DHS proposes new electronic registration and increase in number of visas for petitioners with US master’s degree.
The Trump administration on Friday proposed two major changes to the H-1B visa program. The Department of Homeland Security said the new proposal, which it termed “merit-based rule,” will make the program “more effective and efficient.”
One of the news proposals is a requirement for H-1B hopefuls to register electronically with the US Citizenship and Immigration Services. The second one will give more weightage to applicants with a master’s or higher degree from US educational institutions.
Once the new electronic registration system is implemented — and DHS says it intends to do it before the next H-1B season in April 2019 — petitioners will have to first register with the USCIS. The agency will then conduct a lottery to select the approximately 85,000 eligible candidates. The eligible candidates will have 60 days to file their H-1B petitions with USCIS.
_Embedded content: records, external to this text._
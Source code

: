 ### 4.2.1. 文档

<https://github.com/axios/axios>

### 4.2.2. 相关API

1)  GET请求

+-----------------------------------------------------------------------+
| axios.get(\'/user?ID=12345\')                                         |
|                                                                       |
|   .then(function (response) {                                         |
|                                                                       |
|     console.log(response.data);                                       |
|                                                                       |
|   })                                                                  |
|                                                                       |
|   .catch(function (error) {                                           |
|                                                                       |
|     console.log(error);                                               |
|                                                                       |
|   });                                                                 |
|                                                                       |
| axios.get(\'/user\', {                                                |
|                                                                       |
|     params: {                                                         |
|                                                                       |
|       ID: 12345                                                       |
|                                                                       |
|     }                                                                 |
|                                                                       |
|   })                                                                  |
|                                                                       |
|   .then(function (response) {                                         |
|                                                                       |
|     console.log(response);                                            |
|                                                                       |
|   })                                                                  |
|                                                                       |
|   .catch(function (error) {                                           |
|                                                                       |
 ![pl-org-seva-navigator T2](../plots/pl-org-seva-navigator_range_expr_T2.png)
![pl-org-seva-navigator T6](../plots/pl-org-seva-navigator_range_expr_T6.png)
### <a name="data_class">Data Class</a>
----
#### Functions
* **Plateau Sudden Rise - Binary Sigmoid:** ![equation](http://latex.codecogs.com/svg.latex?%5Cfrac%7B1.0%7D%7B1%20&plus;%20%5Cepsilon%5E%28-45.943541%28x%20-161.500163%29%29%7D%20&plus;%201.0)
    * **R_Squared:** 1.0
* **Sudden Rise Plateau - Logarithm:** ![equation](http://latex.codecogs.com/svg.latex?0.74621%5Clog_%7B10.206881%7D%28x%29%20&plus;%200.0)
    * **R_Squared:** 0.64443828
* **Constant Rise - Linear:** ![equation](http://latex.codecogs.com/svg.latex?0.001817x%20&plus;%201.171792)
Under the current system, the lottery is conducted after all the petitions are received, and the agency returns the application fee and the petitions of all those who are not selected. For instance, last year, USCIS received 199,000 petitions during the filing period and only 85,000 — 65,000 in general quota and 20,000 under master’s degree exemption — were selected.
The DHS said in a news release that the USCIS expects the new electronic registration system to “reduce overall costs for petitioners and create a more efficient and cost-effective H-1B cap petition process for USCIS.”
At least one immigration lawyer welcomed the new electronic registration.
“This is actually not a bad thing,” Aparna Dave, an immigration lawyer based in Gaithersburg, MD, told The American Bazaar. “The current system causes a lot of a lot of anxieties. They receive more than 150,000 petitions in four or five days. Employers also have to file a lot of cases. It puts a lot of pressure on everyone. The number of petitions, we have to shred — all of them that are not selected — it is a lot of work for us.”
Dave said the electronic system will make the process “more scattered” unlike the current one, which is more front-loaded.
The DHS said the new rule would reduce “massive administrative burdens” as the agency will not be physically receiving and handling “hundreds of thousands of H-1B petitions and supporting documentation before conducting the cap selection process.”
It would also “help reduce wait times for cap selection notifications,” the DHS said.
The department said the new rule will limit “the filing of H-1B cap-subject petitions to the beneficiary named on the original selected registration,” thus protecting the integrity of the registration system.
The second major change proposed by the DHS Friday is in the order of selecting the H-1B cap and the advanced degree exemption.
Until now, the advanced degree exemption is selected before selecting the H-1B cap candidates. The new rule would reverse the order and count all applicants toward the H-1B cap. Once cap number is reached, candidates with the advanced degree exemption will be selected first.
“This proposed change would increase the chances that beneficiaries with a master’s or higher degree from a U.S. institution of higher education would be selected under the H-1B cap and that H-1B visas would be awarded to the most-skilled and highest-paid beneficiaries,” DHS said.
Calling the proposal “a more meritorious selection of beneficiaries,” the agency said it will likely result in increase of “up to 16 percent (or 5,340 workers)” in the number H-1B visas granted to petitioners with US degrees.
Dave said the intention of the administration is to bring those “who are already here for master’s degree” into the workforce “rather than bringing people from abroad.”
The DHS said USCIS has been developing and testing the new electronic registration system for implementation in the next fiscal year, if the rule is finalized as proposed, but if “there is insufficient time to implement the registration system for the FY 2020 cap selection process,” the agency will not implement it next year.
The new changes are part of President Trump’s “Buy American and Hire American Executive Order,” issued on April 18, 2017, which instructed the department to “propose new rules and issue new guidance, to supersede or revise previous rules and guidance if appropriate, to protect the interests of U.S. workers in the administration of our immigration system.”
The DHS has made additional information on the proposed rule available in the Federal Register. Public can start submitting comments beginning December 3. The last day for submitting the comments is January 2, 2019.